Nächsthin scheint es ums Erwachsenwerden zu gehen. »Was nützt der Weizen, wenn er nicht golden wird?«, heißt es im Prolog. Der Mensch hat zu funktionieren, sonst ist er nichts. Und das legt eine Zündschnur, denn das Funktionieren in einer Welt, die ohne Zweideutigkeiten und Lügen nicht auskommt, bedroht die kindliche Reinheit und damit den Glauben an die Eltern, der Voraussetzung für eben jenes Erwachsenwerden ist. »Jeanne«, äußert der Regisseur, »tritt in die sogenannte Welt der Erwachsenen ein, ohne sich aus dem Paradies der Kindheit verabschiedet zu haben, jenem Lebensabschnitt, in dem alles vollkommen erscheint, in dem die Erwachsenen die Wissenden sind, jene, die sagen, dass man nicht lügen darf, und die deshalb, so denkt man, auch nicht lügen.«

Das eigentliche Thema des Films ist diese Kollision der Wahrheit mit der gesellschaftlichen Rücksicht. Sie wird nicht zuletzt verkörpert durch zwei sehr gegensätzlich handelnde Priester, die beide auf ihre Weise das Leid bloß mehren. Nach dem ersten Betrug wird Jeanne mehr oder weniger genötigt, Julien zu vergeben, der sich unterwürfig zeigen muss, aber diese Unterwerfung bedingt bereits seinen kommenden Sieg. Die Vergebung öffnete ihm eine Tür, er erneuert sein untreues Verhalten, und Jeanne, die das ein zweites Mal nicht alles durchmachen will, richtet sich nunmehr darauf, dass der Betrug nicht bekannt werde. So wird sie aus Scham zum Handlanger der Tat. Das Muster, dem sie erst noch zum Opfer fiel, ist verinnerlicht, und sie wendet es selbst an. Als sie nach dem Tod ihrer Mutter von deren zurückliegender Untreue erfährt, vernichtet sie die Beweisstücke. Die Rücksicht gegen den Vater ist ihr wichtiger als die Wahrheit. So schafft sie, die Ehe ihrer Eltern post mortem zu retten, was ihr bei der eigenen nicht mehr gelingen wird. Juliens Tod ist nur scheinbar eine Erlösung. Jeanne klammert sich im folgenden Jahrzehnt an ihren Sohn Paul, doch als der nach England aufbricht, sieht sie in seiner Geliebten bloß eine weitere Frau, die ihr einen geliebten Mann hinwegverführt. Als oft Betrogene fällt ihr zunehmend schwer, seinen Berichten zu glauben, und sie nimmt die Bitten um finanzielle Unterstützung mit wachsendem Unwillen an. Alles läuft auf einen letzten großen Beweis der Wahrheit hinzu - der Wahrheit, die nicht bloß freimachen, sondern, wie Jeanne erfahren hat, auch töten kann -, die Frage, ob das Enkelkind, von dem Paul berichtet, tatsächlich existiert oder ein erfundener Herzöffner ist. Dieser Moment der Wahrheit, weit gegen Ende des Films, scheint der erste, in dem die Spannung sich etwas löst.

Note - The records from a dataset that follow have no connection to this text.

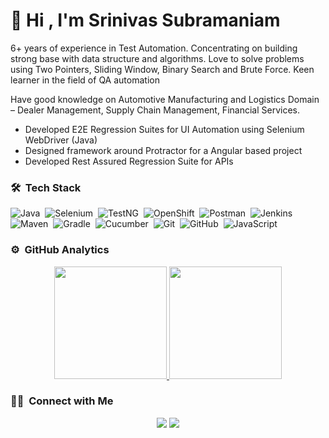 # 👋 Hi , I'm Srinivas Subramaniam


6+ years of experience in Test Automation. Concentrating on building strong base with data structure and algorithms. Love to solve problems using Two Pointers, Sliding Window, Binary Search and Brute Force. Keen learner in the field of QA automation

Have good knowledge on Automotive Manufacturing and Logistics Domain – Dealer Management, Supply Chain Management, Financial Services.
* Developed E2E Regression Suites for UI Automation using Selenium WebDriver (Java)
* Designed framework around Protractor for a Angular based project
* Developed Rest Assured Regression Suite for APIs


### 🛠 &nbsp;Tech Stack

![Java](https://img.shields.io/badge/-Java-e6e6e6?style=flat&logo=Java&logoColor=FFA518)&nbsp;
![Selenium](https://img.shields.io/badge/-Selenium-e6e6e6?style=flat&logo=Selenium)&nbsp;
![TestNG](https://img.shields.io/badge/TestNG-e6e6e6?style=flat&logo=testng)&nbsp;
![OpenShift](https://img.shields.io/badge/Opeshift-e6e6e6?style=flat&logo=redhatopenshift&logoColor=red)&nbsp;
![Postman](https://img.shields.io/badge/-Postman-e6e6e6?style=flat&logo=Postman)&nbsp;
![Jenkins](https://img.shields.io/badge/Jenkins-e6e6e6?style=flat&logo=Jenkins)&nbsp;
![Maven](https://img.shields.io/badge/Maven-e6e6e6?style=flat&logo=maven)&nbsp;
![Gradle](https://img.shields.io/badge/-Gradle-e6e6e6?style=flat&logo=gradle&logoColor=black)&nbsp;
![Cucumber](https://img.shields.io/badge/Cucumber-e6e6e6?style=flat&logo=cucumber)&nbsp;
![Git](https://img.shields.io/badge/-Git-05122A?style=flat&logo=git)&nbsp;
![GitHub](https://img.shields.io/badge/-GitHub-05122A?style=flat&logo=github)&nbsp;
![JavaScript](https://img.shields.io/badge/JavaScript-F7DF1E?style=flat&logo=javascript&logoColor=black)&nbsp;

### ⚙️ &nbsp;GitHub Analytics

<p align="center">
<a href="https://github.com/SrinivasSubramaniam">
  <img height="180em" src="https://github-readme-stats-eight-theta.vercel.app/api?username=SrinivasSubramaniam&show_icons=true&theme=algolia&include_all_commits=true&count_private=true"/>
  <img height="180em" src="https://github-readme-stats-eight-theta.vercel.app/api/top-langs/?username=SrinivasSubramaniam&layout=compact&langs_count=8&theme=algolia"/>
</a>
</p>

### 🤝🏻 &nbsp;Connect with Me

<p align="center">
<a href="https://www.linkedin.com/in/srinivas-subramaniam-sdet/"><img src="https://img.shields.io/badge/Srinivas%20Subramaniam-blue?style=flag&logo=linkedin"/></a>
<a href="mailto:ssrini3@gmail.com"><img src="https://img.shields.io/badge/Srinivas%20Subramaniam-white?style=flag&logo=gmail"/></a>
</p>


<!---
SrinivasSubramaniam/SrinivasSubramaniam is a ✨ special ✨ repository because its `README.md` (this file) appears on your GitHub profile.
You can click the Preview link to take a look at your changes.
--->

»Ein Leben« funktioniert mehr als Inszenierung denn als Erzählung. Die Innerlichkeit, um die hier alles sich dreht, die ausgeprägte Charakterdramaturgie, wird insonders formal bewältigt, nicht bloß durch das Schauspiel und die gesprochenen Worte. Die Erzwählweise ist streng personal; in praktisch jeder Szene ist Jeanne anwesend. Das Wetter, der Rhythmus der Jahreszeiten, begleitet den Gemütszustand oder den Charakter der gesellschaftlichen Situation. Szenen des Kennenlernens, Aufwinds, der Hoffnung sehen wir bei Sommer, Licht oder Wärme, Szenen der Einsamkeit, Gefahr, des Betrugs sind bei Regen, Winter oder Sturm. Die durchweg bemühte Handkamera - abgegriffenes Mittel filmischer Wichtigtuerei - erfüllt hier tatsächlich einen ernsthaften Zweck. Jeannes Gemüt, das ständig schwankende zwischen Wunsch nach Harmonie und trotziger Behauptung derselben gegen Störungen von außen, die dann umschlägt in Skepsis und Kampf, zeigt sich am unruhigen Bild. Flankiert wird das von der Entscheidung, ein fast quadratisches Bildformat (1,33:1) zu nutzen. Die Perspektive bleibt damit auch für den Zuschauer stets limitiert, subjektiv, innerlich.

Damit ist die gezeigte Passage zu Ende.